OLYMPIA — Republican state Sen. Kirk Pearson doesn’t like the vote-by-mail system and thinks putting a stamp on a return envelope is a poll tax.

And when Snohomish County voters realized they needed two stamps to mail back their November ballot due to its weight, they may have been discouraged from voting, he said.

The Monroe lawmaker has a remedy — have a lot more drop boxes installed around the state.

Pearson introduced Senate Bill 5472 to require at least one ballot drop box for every 15,000 registered voters in a county and a minimum of one box in each “city, town, and census-designated place in a county with a post office.”

It received a hearing Feb. 8 and passed the Senate Committee on State Government on Friday.

“It will allow people to not be disenfranchised,” Pearson testified in the hearing. “I think it will encourage more people to vote.”

The senator said many constituents in his 39th Legislative District must travel a long distance to find a box to return ballots postage-free.

Complying with such a law won’t be cheap or easy, Snohomish County Auditor Carolyn Weikel said.

There are now 12 permanent drop boxes in Snohomish County. The bill would require another 38 costing about $10,000 each, she said.

Finding places to put them is a challenge because if they are permanent, they must be accessible 24 hours a day, she said.

“People don’t want them permanently installed in their parking lot or in front of their business,” Weikel said.

Voters really like using drop boxes.

In the presidential election, 1,934,136 ballots were returned by Washington voters through a drop box, according to figures compiled by the Secretary of State’s Office. That is 57.5 percent of the 3,363,440 ballots cast.

In Snohomish County, 233,853 ballots came in via a drop box, accessible voting site or one of the mobile drop box vans deployed in the final days of the election.
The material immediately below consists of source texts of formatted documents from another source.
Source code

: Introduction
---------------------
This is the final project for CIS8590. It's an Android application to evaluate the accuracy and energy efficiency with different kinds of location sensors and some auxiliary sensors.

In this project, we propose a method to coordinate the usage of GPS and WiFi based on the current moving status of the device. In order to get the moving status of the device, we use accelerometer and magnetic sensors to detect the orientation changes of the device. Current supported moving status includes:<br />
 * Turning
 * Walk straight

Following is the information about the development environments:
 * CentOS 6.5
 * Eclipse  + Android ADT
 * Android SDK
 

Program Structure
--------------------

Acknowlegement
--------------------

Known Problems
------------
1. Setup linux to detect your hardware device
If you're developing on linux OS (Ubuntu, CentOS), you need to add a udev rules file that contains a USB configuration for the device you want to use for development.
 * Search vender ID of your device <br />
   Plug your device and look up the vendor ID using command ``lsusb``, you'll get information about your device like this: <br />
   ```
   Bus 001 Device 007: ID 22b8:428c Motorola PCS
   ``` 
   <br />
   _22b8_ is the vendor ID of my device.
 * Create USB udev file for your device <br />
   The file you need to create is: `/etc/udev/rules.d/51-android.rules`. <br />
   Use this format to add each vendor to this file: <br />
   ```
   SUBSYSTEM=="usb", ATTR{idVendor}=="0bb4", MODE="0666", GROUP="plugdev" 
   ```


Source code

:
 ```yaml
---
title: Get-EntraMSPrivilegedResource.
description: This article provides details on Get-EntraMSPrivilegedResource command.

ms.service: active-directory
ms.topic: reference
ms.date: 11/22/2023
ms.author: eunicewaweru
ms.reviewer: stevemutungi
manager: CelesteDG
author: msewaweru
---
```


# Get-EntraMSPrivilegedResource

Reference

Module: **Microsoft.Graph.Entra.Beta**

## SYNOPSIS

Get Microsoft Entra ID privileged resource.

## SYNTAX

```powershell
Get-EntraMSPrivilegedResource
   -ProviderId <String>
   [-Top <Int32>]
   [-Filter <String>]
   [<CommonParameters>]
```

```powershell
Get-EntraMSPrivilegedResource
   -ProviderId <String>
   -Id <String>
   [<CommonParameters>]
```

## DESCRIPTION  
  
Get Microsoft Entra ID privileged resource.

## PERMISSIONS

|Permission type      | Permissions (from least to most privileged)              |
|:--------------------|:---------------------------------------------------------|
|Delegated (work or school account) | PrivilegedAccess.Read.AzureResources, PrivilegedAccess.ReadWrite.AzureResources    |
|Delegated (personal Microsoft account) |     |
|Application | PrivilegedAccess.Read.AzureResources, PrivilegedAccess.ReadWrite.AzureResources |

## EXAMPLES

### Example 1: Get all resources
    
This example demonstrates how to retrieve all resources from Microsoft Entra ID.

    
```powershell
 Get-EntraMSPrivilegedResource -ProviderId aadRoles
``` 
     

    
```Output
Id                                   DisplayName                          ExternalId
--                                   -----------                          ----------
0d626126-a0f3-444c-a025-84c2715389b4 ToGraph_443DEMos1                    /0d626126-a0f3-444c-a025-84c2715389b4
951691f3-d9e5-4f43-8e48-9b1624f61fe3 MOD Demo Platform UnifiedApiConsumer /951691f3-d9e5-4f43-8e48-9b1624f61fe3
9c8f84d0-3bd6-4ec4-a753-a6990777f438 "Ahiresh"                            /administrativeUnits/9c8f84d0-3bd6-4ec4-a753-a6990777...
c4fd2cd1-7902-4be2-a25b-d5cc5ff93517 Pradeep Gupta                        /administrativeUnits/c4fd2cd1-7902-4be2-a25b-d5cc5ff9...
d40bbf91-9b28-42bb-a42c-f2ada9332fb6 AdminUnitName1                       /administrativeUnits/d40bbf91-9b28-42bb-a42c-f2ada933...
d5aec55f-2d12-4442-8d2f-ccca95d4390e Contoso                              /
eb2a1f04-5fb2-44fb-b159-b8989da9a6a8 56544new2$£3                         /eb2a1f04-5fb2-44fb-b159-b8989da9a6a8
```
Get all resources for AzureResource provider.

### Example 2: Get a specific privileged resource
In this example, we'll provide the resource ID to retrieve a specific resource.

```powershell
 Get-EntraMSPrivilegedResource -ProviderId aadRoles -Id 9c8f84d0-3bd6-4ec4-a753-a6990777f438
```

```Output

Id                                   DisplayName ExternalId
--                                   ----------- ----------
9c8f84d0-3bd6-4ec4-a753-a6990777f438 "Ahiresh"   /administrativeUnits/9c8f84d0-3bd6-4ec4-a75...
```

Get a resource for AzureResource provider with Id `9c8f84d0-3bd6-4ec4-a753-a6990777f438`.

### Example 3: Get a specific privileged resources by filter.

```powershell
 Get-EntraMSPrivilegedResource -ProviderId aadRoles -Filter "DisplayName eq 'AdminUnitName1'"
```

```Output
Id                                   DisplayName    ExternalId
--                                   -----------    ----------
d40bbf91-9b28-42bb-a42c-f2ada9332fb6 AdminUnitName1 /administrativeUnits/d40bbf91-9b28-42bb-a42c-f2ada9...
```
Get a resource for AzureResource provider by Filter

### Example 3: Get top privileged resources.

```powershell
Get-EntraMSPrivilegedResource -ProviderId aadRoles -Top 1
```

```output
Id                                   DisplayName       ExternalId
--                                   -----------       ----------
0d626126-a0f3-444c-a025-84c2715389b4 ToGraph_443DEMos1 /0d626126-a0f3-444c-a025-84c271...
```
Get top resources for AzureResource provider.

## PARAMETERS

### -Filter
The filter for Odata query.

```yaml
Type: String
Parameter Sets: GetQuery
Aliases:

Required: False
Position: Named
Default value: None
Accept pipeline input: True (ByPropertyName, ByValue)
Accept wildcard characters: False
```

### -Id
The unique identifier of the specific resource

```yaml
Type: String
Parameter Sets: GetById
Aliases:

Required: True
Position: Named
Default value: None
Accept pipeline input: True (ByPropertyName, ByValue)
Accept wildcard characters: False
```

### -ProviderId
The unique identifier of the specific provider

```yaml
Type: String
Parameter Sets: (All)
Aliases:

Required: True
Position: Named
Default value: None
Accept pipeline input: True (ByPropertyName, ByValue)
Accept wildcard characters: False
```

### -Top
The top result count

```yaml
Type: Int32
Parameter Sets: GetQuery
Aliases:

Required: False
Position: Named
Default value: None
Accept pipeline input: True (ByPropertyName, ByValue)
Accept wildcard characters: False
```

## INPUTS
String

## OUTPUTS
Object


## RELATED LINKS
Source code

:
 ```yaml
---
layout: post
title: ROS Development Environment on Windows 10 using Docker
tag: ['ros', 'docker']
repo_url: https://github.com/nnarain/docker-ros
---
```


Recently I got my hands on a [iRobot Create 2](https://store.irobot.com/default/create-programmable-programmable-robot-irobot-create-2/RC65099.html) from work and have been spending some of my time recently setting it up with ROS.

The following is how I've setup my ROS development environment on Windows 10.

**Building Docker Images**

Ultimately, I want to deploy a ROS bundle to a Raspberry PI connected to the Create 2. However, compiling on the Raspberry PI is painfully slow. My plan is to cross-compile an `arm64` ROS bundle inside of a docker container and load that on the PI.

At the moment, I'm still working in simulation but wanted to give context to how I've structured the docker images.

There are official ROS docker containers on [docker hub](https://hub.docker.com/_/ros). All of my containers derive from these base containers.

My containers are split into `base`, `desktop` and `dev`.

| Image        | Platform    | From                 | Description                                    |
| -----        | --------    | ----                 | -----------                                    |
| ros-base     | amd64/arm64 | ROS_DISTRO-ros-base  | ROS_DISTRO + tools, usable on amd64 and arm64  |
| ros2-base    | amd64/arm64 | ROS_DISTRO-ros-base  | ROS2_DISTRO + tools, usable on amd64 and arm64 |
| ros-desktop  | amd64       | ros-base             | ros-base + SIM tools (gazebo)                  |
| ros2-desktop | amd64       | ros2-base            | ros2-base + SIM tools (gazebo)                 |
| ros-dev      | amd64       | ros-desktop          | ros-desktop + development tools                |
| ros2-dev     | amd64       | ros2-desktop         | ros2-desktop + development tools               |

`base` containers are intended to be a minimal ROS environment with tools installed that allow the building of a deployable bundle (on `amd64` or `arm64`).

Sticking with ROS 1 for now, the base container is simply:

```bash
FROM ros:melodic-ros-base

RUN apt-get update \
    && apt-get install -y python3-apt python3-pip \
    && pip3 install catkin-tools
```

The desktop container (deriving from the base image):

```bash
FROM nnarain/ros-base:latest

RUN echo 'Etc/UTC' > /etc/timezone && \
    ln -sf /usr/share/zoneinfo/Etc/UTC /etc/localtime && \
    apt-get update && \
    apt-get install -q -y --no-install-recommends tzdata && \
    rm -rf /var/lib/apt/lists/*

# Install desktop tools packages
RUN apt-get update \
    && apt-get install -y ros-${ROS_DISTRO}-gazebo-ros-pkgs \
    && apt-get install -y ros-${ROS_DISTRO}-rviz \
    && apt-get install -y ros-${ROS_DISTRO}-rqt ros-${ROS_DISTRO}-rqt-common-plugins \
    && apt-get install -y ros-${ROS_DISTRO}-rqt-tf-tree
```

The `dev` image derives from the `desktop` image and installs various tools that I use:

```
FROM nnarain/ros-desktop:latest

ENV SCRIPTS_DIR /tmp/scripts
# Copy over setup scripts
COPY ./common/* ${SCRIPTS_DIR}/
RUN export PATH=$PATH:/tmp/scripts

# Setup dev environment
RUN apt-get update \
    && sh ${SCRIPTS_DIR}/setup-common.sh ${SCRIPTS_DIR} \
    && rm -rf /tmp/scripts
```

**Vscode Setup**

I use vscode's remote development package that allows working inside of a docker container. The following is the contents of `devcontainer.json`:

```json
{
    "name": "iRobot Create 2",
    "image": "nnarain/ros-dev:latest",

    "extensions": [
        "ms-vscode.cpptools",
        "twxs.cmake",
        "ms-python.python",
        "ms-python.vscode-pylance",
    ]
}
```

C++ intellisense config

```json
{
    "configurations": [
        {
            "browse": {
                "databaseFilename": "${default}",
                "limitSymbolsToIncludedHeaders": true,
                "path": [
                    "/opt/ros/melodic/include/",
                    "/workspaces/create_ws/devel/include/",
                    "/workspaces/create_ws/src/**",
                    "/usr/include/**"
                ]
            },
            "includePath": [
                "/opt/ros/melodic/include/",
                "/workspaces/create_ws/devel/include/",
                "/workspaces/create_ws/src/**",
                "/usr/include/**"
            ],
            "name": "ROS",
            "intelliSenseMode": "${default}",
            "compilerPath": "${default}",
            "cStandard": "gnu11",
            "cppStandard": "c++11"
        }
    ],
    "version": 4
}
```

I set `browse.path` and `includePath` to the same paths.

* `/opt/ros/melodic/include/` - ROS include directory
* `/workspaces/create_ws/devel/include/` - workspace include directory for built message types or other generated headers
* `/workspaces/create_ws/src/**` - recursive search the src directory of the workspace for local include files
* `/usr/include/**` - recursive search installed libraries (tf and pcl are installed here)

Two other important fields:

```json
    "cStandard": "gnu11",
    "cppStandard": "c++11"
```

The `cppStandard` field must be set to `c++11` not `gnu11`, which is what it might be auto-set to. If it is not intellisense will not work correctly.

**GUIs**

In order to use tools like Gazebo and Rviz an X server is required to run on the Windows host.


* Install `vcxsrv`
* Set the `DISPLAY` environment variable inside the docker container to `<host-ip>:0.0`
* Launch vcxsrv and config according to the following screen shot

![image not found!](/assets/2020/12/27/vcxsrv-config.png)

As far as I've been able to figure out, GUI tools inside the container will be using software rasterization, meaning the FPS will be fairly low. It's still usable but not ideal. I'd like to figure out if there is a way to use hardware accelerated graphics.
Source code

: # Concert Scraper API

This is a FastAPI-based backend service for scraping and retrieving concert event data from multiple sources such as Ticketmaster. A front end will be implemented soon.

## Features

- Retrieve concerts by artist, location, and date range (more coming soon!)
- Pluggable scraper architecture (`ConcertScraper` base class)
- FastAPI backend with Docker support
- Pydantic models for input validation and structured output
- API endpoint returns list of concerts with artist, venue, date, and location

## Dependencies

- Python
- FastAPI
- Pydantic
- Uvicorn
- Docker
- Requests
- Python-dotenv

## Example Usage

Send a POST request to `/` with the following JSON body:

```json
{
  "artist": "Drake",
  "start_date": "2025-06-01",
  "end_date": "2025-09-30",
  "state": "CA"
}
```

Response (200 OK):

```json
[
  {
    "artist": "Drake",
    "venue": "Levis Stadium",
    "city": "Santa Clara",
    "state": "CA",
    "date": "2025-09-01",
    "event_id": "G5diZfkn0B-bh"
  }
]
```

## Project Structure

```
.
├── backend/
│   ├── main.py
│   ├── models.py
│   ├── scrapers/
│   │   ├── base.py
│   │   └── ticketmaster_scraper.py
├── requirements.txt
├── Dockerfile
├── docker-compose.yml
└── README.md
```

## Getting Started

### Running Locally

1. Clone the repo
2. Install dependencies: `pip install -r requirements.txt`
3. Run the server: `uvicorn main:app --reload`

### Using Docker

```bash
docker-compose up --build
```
That amounted to 65 percent of the ballots counted.

In the legislative hearing, a representative of the Washington State Association of County Auditors asked whether in lieu of a law, they could be allowed to work with the Secretary of State’s Office on new rules to improve access to drop boxes.

“It is complicated. But we hear you,” Thurston County Auditor Mary Hall told lawmakers on the committee. “Let us come up with a solution that will work for everybody.”

Lori Augino, state elections director, told lawmakers a rule-making process could possibly be finished in time to get additional drop boxes installed for the November elections.

Pearson said he wasn’t going to set aside the bill.

“That’s a nice offer from them but sometimes people forget,” Pearson said. “I want to move this as far as I can.”